I'm a complete novice to NLP and would like to load a zipped XLM file of the Hungarian Wikipedia corpus (807 MB). I downloaded the dumpfile and started parsing it in Python with Gensim, but after 4 hours my laptop crashed, complaining that I had run out of RAM. I have a fairly old laptop (4GB RAM) and was wondering whether there is any way I could solve this problem by
- (1) either tinkering with my code, e.g, by reducing the corpus by taking, say, a 1/10th random sample of it;
- (2) or using some cloud platform to enhance my CPU power. I read in this SO post that AWS can be used for such puposes, but I am unsure which service I should select (Amazon EC2?). I also checked Google Colab, but got confused that it lists hardware acceleration options (GPU and CPU) in the context of Tensorflow, and I am not sure if that is suitable for NLP. I didn't find any posts about that.

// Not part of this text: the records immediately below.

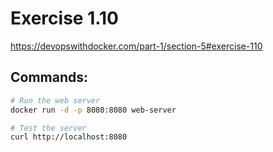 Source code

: # Exercise 1.10
https://devopswithdocker.com/part-1/section-5#exercise-110


## Commands:
``` bash
# Run the web server
docker run -d -p 8080:8080 web-server

# Test the server
curl http://localhost:8080
``` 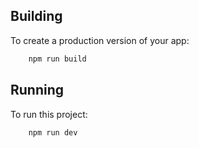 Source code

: 
## Building

To create a production version of your app:

```bash
    npm run build
```

## Running 

To run this project:

```bash
    npm run dev
``` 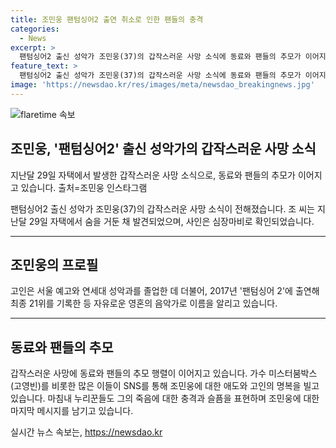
 ```yaml
---
title: 조민웅 팬텀싱어2 출연 취소로 인한 팬들의 충격
categories:
  - News
excerpt: >
  팬텀싱어2 출신 성악가 조민웅(37)의 갑작스러운 사망 소식에 동료와 팬들의 추모가 이어지고 있다. 조 씨는 지난 29일 자택에서 숨을 거둔 채 발견됐으며, 심장마비로 사망했다. 예고와 연세대 성악과를 졸업한 그는 팬텀싱어 2에 출연해 최종 21위를 기록했으며, 주변 인물들은 그를 그리워하며 애도의 뜻을 밝혔다. 사망 소식에 누리꾼들도 안타까움을 표현하며 그를 추모했다.
feature_text: >
  팬텀싱어2 출신 성악가 조민웅(37)의 갑작스러운 사망 소식에 동료와 팬들의 추모가 이어지고 있다. 조 씨는 지난 29일 자택에서 숨을 거둔 채 발견됐으며, 심장마비로 사망했다. 예고와 연세대 성악과를 졸업한 그는 팬텀싱어 2에 출연해 최종 21위를 기록했으며, 주변 인물들은 그를 그리워하며 애도의 뜻을 밝혔다. 사망 소식에 누리꾼들도 안타까움을 표현하며 그를 추모했다.
image: 'https://newsdao.kr/res/images/meta/newsdao_breakingnews.jpg'
---
```


<p><img src="https://newsdao.kr/res/images/meta/newsdao_breakingnews.jpg" alt="flaretime 속보" /></p>

<h2 data-ke-size="size26">조민웅, '팬텀싱어2' 출신 성악가의 갑작스러운 사망 소식</h2>

<p data-ke-size="size16">지난달 29일 자택에서 발생한 갑작스러운 사망 소식으로, 동료와 팬들의 추모가 이어지고 있습니다. 출처=조민웅 인스타그램</p>

<p data-ke-size="size16">팬텀싱어2 출신 성악가 조민웅(37)의 갑작스러운 사망 소식이 전해졌습니다. 조 씨는 지난달 29일 자택에서 숨을 거둔 채 발견되었으며, 사인은 심장마비로 확인되었습니다.</p>

<hr>

<h2 data-ke-size="size26">조민웅의 프로필</h2>

<p data-ke-size="size16">고인은 서울 예고와 연세대 성악과를 졸업한 데 더불어, 2017년 '팬텀싱어 2'에 출연해 최종 21위를 기록한 등 자유로운 영혼의 음악가로 이름을 알리고 있습니다.</p>

<hr>

<h2 data-ke-size="size26">동료와 팬들의 추모</h2>

<p data-ke-size="size16">갑작스러운 사망에 동료와 팬들의 추모 행렬이 이어지고 있습니다. 가수 미스터붐박스(고영빈)를 비롯한 많은 이들이 SNS를 통해 조민웅에 대한 애도와 고인의 명복을 빌고 있습니다. 마침내 누리꾼들도 그의 죽음에 대한 충격과 슬픔을 표현하며 조민웅에 대한 마지막 메시지를 남기고 있습니다.</p>
실시간 뉴스 속보는, <a href="https://newsdao.kr" rel="dofollow">https://newsdao.kr</a>


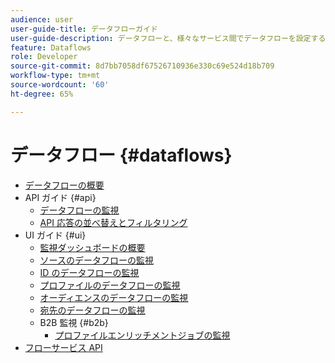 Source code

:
 ```yaml
---
audience: user
user-guide-title: データフローガイド
user-guide-description: データフローと、様々なサービス間でデータフローを設定する方法について説明します。
feature: Dataflows
role: Developer
source-git-commit: 8d7bb7058df67526710936e330c69e524d18b709
workflow-type: tm+mt
source-wordcount: '60'
ht-degree: 65%

---
```



# データフロー {#dataflows}

- [データフローの概要](./home.md)
- API ガイド {#api}
   - [データフローの監視](./api/monitor.md)
   - [API 応答の並べ替えとフィルタリング](./api/sort-and-filter.md)
- UI ガイド {#ui}
   - [監視ダッシュボードの概要](./ui/monitor.md)
   - [ソースのデータフローの監視](./ui/monitor-sources.md)
   - [ID のデータフローの監視](./ui/monitor-identities.md)
   - [プロファイルのデータフローの監視](./ui/monitor-profiles.md)
   - [オーディエンスのデータフローの監視](./ui/monitor-audiences.md)
   - [宛先のデータフローの監視](./ui/monitor-destinations.md)
   - B2B 監視 {#b2b}
      - [プロファイルエンリッチメントジョブの監視](./ui/b2b/monitor-profile-enrichment.md)
- [フローサービス API](https://www.adobe.io/experience-platform-apis/references/flow-service/) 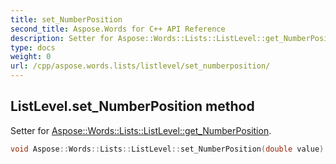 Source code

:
 ```yaml
---
title: set_NumberPosition
second_title: Aspose.Words for C++ API Reference
description: Setter for Aspose::Words::Lists::ListLevel::get_NumberPosition. 
type: docs
weight: 0
url: /cpp/aspose.words.lists/listlevel/set_numberposition/
---
```

## ListLevel.set_NumberPosition method


Setter for [Aspose::Words::Lists::ListLevel::get_NumberPosition](../get_numberposition/).

```cpp
void Aspose::Words::Lists::ListLevel::set_NumberPosition(double value)
```

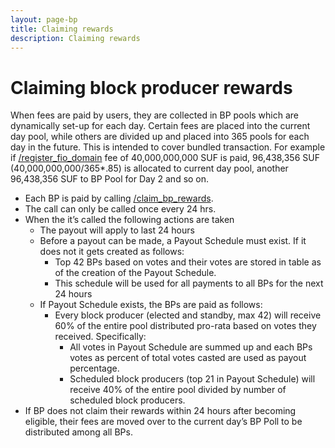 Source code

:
 ```yaml
---
layout: page-bp
title: Claiming rewards
description: Claiming rewards
---
```

# Claiming block producer rewards

When fees are paid by users, they are collected in BP pools which are dynamically set-up for each day. Certain fees are placed into the current day pool, while others are divided up and placed into 365 pools for each day in the future. This is intended to cover bundled transaction. For example if [/register_fio_domain]({{site.baseurl}}/pages/api/fio-api/#options-regdomain) fee of 40,000,000,000 SUF is paid, 96,438,356 SUF (40,000,000,000/365*.85) is allocated to current day pool, another 96,438,356 SUF to BP Pool for Day 2 and so on.

* Each BP is paid by calling [/claim_bp_rewards]({{site.baseurl}}/pages/api/fio-api/#options-bpclaim).
* The call can only be called once every 24 hrs.
* When the it’s called the following actions are taken
   * The payout will apply to last 24 hours
   * Before a payout can be made, a Payout Schedule must exist. If it does not it gets created as follows:
      * Top 42 BPs based on votes and their votes are stored in table as of the creation of the Payout Schedule.
      * This schedule will be used for all payments to all BPs for the next 24 hours
   * If Payout Schedule exists, the BPs are paid as follows:
      * Every block producer (elected and standby, max 42) will receive 60% of the entire pool distributed pro-rata based on votes they received. Specifically:
         * All votes in Payout Schedule are summed up and each BPs votes as percent of total votes casted are used as payout percentage.
         * Scheduled block producers (top 21 in Payout Schedule) will receive 40% of the entire pool divided by number of scheduled block producers.
* If BP does not claim their rewards within 24 hours after becoming eligible, their fees are moved over to the current day’s BP Poll to be distributed among all BPs.



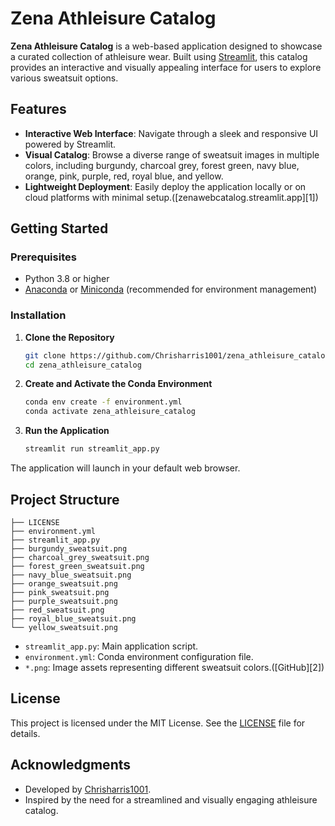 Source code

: # Zena Athleisure Catalog

**Zena Athleisure Catalog** is a web-based application designed to showcase a curated collection of athleisure wear. Built using [Streamlit](https://streamlit.io/), this catalog provides an interactive and visually appealing interface for users to explore various sweatsuit options.

## Features

* **Interactive Web Interface**: Navigate through a sleek and responsive UI powered by Streamlit.
* **Visual Catalog**: Browse a diverse range of sweatsuit images in multiple colors, including burgundy, charcoal grey, forest green, navy blue, orange, pink, purple, red, royal blue, and yellow.
* **Lightweight Deployment**: Easily deploy the application locally or on cloud platforms with minimal setup.([zenawebcatalog.streamlit.app][1])

## Getting Started

### Prerequisites

* Python 3.8 or higher
* [Anaconda](https://www.anaconda.com/products/distribution) or [Miniconda](https://docs.conda.io/en/latest/miniconda.html) (recommended for environment management)

### Installation

1. **Clone the Repository**

   ```bash
   git clone https://github.com/Chrisharris1001/zena_athleisure_catalog.git
   cd zena_athleisure_catalog
   ```



2. **Create and Activate the Conda Environment**

   ```bash
   conda env create -f environment.yml
   conda activate zena_athleisure_catalog
   ```



3. **Run the Application**

   ```bash
   streamlit run streamlit_app.py
   ```



The application will launch in your default web browser.

## Project Structure

```plaintext
├── LICENSE
├── environment.yml
├── streamlit_app.py
├── burgundy_sweatsuit.png
├── charcoal_grey_sweatsuit.png
├── forest_green_sweatsuit.png
├── navy_blue_sweatsuit.png
├── orange_sweatsuit.png
├── pink_sweatsuit.png
├── purple_sweatsuit.png
├── red_sweatsuit.png
├── royal_blue_sweatsuit.png
└── yellow_sweatsuit.png
```



* `streamlit_app.py`: Main application script.
* `environment.yml`: Conda environment configuration file.
* `*.png`: Image assets representing different sweatsuit colors.([GitHub][2])

## License

This project is licensed under the MIT License. See the [LICENSE](https://github.com/Chrisharris1001/zena_athleisure_catalog/blob/main/LICENSE) file for details.

## Acknowledgments

* Developed by [Chrisharris1001](https://github.com/Chrisharris1001).
* Inspired by the need for a streamlined and visually engaging athleisure catalog.
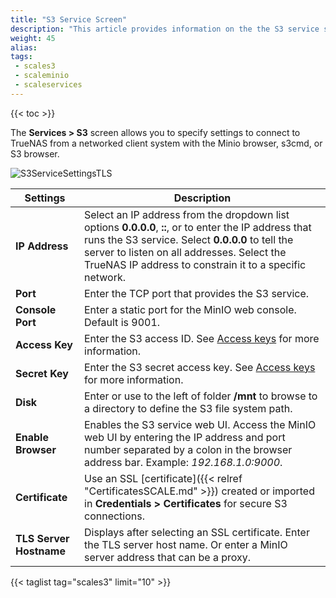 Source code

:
```yaml
---
title: "S3 Service Screen"
description: "This article provides information on the the S3 service screen settings."
weight: 45
alias: 
tags:
 - scales3
 - scaleminio
 - scaleservices
---
```



{{< toc >}}


The **Services > S3** screen allows you to specify settings to connect to TrueNAS from a networked client system with the Minio browser, s3cmd, or S3 browser.

![S3ServiceSettingsTLS](/images/SCALE/22.12/S3ServiceSettingsTLS.png "S3 Service Options")

| Settings | Description |
|----------|-------------|
| **IP Address** | Select an IP address from the dropdown list options **0.0.0.0**, **::**, or to enter the IP address that runs the S3 service. Select **0.0.0.0** to tell the server to listen on all addresses. Select the TrueNAS IP address to constrain it to a specific network. |
| **Port** | Enter the TCP port that provides the S3 service.   |
| **Console Port** | Enter a static port for the MinIO web console. Default is 9001. |
| **Access Key** | Enter the S3 access ID. See [Access keys](https://docs.aws.amazon.com/general/latest/gr/aws-sec-cred-types.html#access-keys-and-secret-access-keys) for more information. |
| **Secret Key** | Enter the S3 secret access key. See [Access keys](https://docs.aws.amazon.com/general/latest/gr/aws-sec-cred-types.html#access-keys-and-secret-access-keys) for more information. |
| **Disk** | Enter or use <iconify-icon icon="bxs:right-arrow"></iconify-icon> to the left of <span class="material-icons">folder</span> **/mnt** to browse to a directory to define the S3 file system path. |
| **Enable Browser** | Enables the S3 service web UI. Access the MinIO web UI by entering the IP address and port number separated by a colon in the browser address bar. Example: *192.168.1.0:9000*. |
| **Certificate** | Use an SSL [certificate]({{< relref "CertificatesSCALE.md" >}}) created or imported in **Credentials > Certificates** for secure S3 connections. |
| **TLS Server Hostname**  | Displays after selecting an SSL certificate. Enter the TLS server host name. Or enter a MinIO server address that can be a proxy. |

{{< taglist tag="scales3" limit="10" >}} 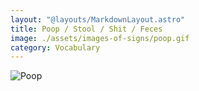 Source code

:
 ```yaml
---
layout: "@layouts/MarkdownLayout.astro"
title: Poop / Stool / Shit / Feces
image: ./assets/images-of-signs/poop.gif
category: Vocabulary
---
```


![Poop](@signs/poop.gif)
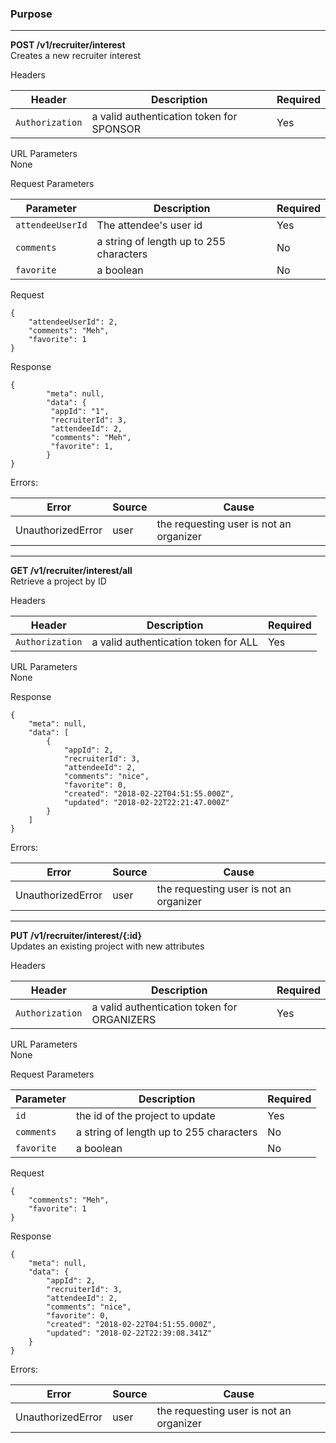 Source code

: ### Purpose

---

**POST /v1/recruiter/interest** <br />
Creates a new recruiter interest

Headers <br />

| Header        | Description           | Required  |
| ------------- | --------------------- | --------- |
| `Authorization` | a valid authentication token for SPONSOR | Yes |

URL Parameters <br />
None

Request Parameters <br />

| Parameter        | Description           | Required  |
| ---------------- | --------------------- | --------- |
| `attendeeUserId` | The attendee's user id | Yes |
| `comments` | a string of length up to 255 characters | No |
| `favorite` | a boolean | No |

Request
```
{
	"attendeeUserId": 2,
	"comments": "Meh",
    "favorite": 1
}
```

Response
```
{
        "meta": null,
        "data": {
         "appId": "1",
         "recruiterId": 3,
         "attendeeId": 2,
         "comments": "Meh",
         "favorite": 1,
        }
}
```

Errors: <br>

| Error        | Source | Cause  |
| ------------ | ------ | ------ |
| UnauthorizedError | user | the requesting user is not an organizer |

---

**GET /v1/recruiter/interest/all** <br />
Retrieve a project by ID

Headers <br />

| Header        | Description           | Required  |
| ------------- | --------------------- | --------- |
| `Authorization` | a valid authentication token for ALL | Yes |

URL Parameters <br />
None

Response
```
{
    "meta": null,
    "data": [
        {
            "appId": 2,
            "recruiterId": 3,
            "attendeeId": 2,
            "comments": "nice",
            "favorite": 0,
            "created": "2018-02-22T04:51:55.000Z",
            "updated": "2018-02-22T22:21:47.000Z"
        }
    ]
}
```

Errors: <br>

| Error        | Source | Cause  |
| ------------ | ------ | ------ |
| UnauthorizedError | user | the requesting user is not an organizer |

---

**PUT /v1/recruiter/interest/{:id}** <br />
Updates an existing project with new attributes

Headers <br />

| Header        | Description           | Required  |
| ------------- | --------------------- | --------- |
| `Authorization` | a valid authentication token for ORGANIZERS | Yes |

URL Parameters <br />
None

Request Parameters <br />

| Parameter        | Description           | Required  |
| ---------------- | --------------------- | --------- |
| `id` | the id of the project to update | Yes |
| `comments` | a string of length up to 255 characters | No |
| `favorite` | a boolean | No |

Request
```
{
	"comments": "Meh",
    "favorite": 1
}
```

Response
```
{
    "meta": null,
    "data": {
        "appId": 2,
        "recruiterId": 3,
        "attendeeId": 2,
        "comments": "nice",
        "favorite": 0,
        "created": "2018-02-22T04:51:55.000Z",
        "updated": "2018-02-22T22:39:08.341Z"
    }
}
```

Errors: <br>

| Error        | Source | Cause  |
| ------------ | ------ | ------ |
| UnauthorizedError | user | the requesting user is not an organizer |
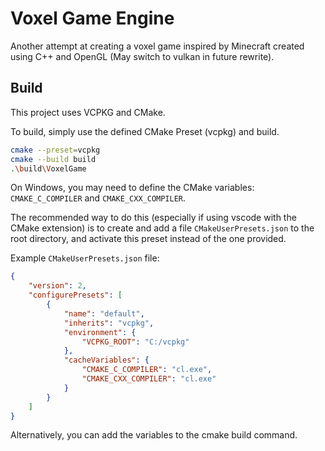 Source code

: # Voxel Game Engine
Another attempt at creating a voxel game inspired by Minecraft
created using C++ and OpenGL (May switch to vulkan in future rewrite).

## Build
This project uses VCPKG and CMake.

To build, simply use the defined CMake Preset (vcpkg) and build.

```bash
cmake --preset=vcpkg
cmake --build build
.\build\VoxelGame
```

On Windows, you may need to define the CMake
variables: `CMAKE_C_COMPILER` and `CMAKE_CXX_COMPILER`.

The recommended way to do this (especially if using vscode with the CMake extension) 
is to create and add a file `CMakeUserPresets.json` to the root directory, and 
activate this preset instead of the one provided.

Example `CMakeUserPresets.json` file:
```json
{
    "version": 2,
    "configurePresets": [
        {
            "name": "default",
            "inherits": "vcpkg",
            "environment": {
                "VCPKG_ROOT": "C:/vcpkg"
            },
            "cacheVariables": {
                "CMAKE_C_COMPILER": "cl.exe",
                "CMAKE_CXX_COMPILER": "cl.exe"
            }
        }
    ]
}
```

Alternatively, you can add the variables to the cmake build command.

Here's my Jupyter Notebook code that I've tried after downloading the wikipedia dumps from here:
! pip install gensim
from nltk.stem import SnowballStemmer
from gensim.corpora import WikiCorpus
from gensim.models.word2vec import Word2Vec
hun_stem = SnowballStemmer(language='hungarian')
%%time
hun_wiki = WikiCorpus(r'huwiki-latest-pages-articles.xml.bz2')
hun_articles = list(hun_wiki.get_texts())
len(hun_articles)
Any guidance would be much appreciated.